Adventist high school basketball team plans to forfeit playoff game scheduled during Sabbath
HUNTSVILLE, Ala. (WAFF/Gray News) - A group of Huntsville high school students is being put to the test, but one that doesn’t require a pen or pencil.
It’s all about standing strong in their faith.
WAFF reported they learned the Oakwood Adventist Academy High School varsity boys basketball team is planning to forfeit a playoff game, giving up a chance for a state championship, because the game falls on the Sabbath for Seventh-Day Adventists.
The team advanced to the sweet sixteen playoff round after winning a game Tuesday. They were given a 4:30 p.m. game time Saturday, but playing a game before sunset on Saturday goes against their religious practices.
They asked the Alabama High School Athletic Association and other teams in the regional tournament if they would switch them to the 7:30 p.m. game.
WAFF was told the AHSAA denied their request.
“When God created the Earth, on the seventh day he rested, he calls us to rest on that day and give that day to him. I’m not going to play on that day no matter what, because it’s bigger than basketball,” senior team captain Raynon Andrews said.
Andrews said it’s a very hard reality for his team, who has poured so much into this season and made it further in the playoffs than any other boys basketball team in the school’s history.
“People want us to play, they say, ‘Just play on Saturday.’ But I got to stick to my faith and stand up for what’s right and believe God will make a way for us to play,” Andrews said.
Calvin Morton, the school’s athletic director said it’s a simple switch.

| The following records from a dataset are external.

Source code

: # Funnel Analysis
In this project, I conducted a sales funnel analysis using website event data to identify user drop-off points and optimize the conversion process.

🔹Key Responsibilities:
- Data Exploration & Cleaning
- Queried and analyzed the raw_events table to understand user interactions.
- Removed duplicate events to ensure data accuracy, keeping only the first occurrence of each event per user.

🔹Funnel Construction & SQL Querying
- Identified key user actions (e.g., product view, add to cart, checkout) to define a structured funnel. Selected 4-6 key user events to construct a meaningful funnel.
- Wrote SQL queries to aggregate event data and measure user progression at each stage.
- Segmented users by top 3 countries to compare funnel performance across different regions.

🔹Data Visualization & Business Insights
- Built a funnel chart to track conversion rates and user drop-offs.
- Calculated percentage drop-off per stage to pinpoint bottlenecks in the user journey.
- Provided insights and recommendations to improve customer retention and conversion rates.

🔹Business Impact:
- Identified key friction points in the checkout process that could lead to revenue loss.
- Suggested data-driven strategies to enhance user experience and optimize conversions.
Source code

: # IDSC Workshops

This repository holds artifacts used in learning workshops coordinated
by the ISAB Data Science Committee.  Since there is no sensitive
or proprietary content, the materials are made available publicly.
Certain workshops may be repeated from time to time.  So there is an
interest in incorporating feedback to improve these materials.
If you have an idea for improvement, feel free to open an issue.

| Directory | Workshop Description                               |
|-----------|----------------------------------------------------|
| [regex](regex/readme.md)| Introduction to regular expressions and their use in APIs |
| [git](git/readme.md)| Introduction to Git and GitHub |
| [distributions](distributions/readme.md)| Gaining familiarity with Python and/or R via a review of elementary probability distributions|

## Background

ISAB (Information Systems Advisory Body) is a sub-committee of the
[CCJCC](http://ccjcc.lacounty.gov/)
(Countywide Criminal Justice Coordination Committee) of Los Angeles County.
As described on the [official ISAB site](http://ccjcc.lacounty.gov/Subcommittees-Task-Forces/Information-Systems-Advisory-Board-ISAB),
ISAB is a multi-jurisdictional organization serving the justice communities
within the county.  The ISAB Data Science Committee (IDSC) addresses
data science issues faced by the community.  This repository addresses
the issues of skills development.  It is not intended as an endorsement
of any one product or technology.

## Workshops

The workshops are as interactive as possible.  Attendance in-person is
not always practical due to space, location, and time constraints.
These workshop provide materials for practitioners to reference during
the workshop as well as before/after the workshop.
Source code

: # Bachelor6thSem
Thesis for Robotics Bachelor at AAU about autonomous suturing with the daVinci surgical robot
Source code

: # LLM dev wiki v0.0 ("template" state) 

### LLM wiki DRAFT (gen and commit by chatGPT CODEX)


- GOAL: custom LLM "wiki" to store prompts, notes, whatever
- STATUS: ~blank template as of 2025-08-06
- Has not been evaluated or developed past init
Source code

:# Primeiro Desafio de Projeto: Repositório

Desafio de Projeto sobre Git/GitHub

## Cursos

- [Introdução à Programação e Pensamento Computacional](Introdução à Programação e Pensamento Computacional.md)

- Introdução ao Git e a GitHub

“We’re not asking to change a venue, we’re not asking to change a date,” Morton said. “We’re just simply asking to change a 4:30 time to a 7:30 time to accommodate our religion and our faith. We’re just pleading on our behalf to make a reasonable accommodation for a simple time switch.”
Morton said the AHSAA has denied their request twice over email, making the likelihood of a forfeit in this team’s future very high.
“This is bigger than basketball, these guys know that and staying disciplined in their faith, that’s the most important thing,” Morton said.
If the AHSAA sticks with its answer, the team will not play.
As difficult as the situation is, Pastor Toussaint Williams, an associate pastor and parent of a player, said it’s a defining moment in these students’ lives.
“We have allow our young men to say, there are going to be moments when you’re going to be tested, and do you really believe what you believe, are you going to stand on the Bible,” Williams said.
WAFF reached out to AHSAA for a statement.
“All games at each regional are expected to be played as scheduled,” the organization said in their only statement.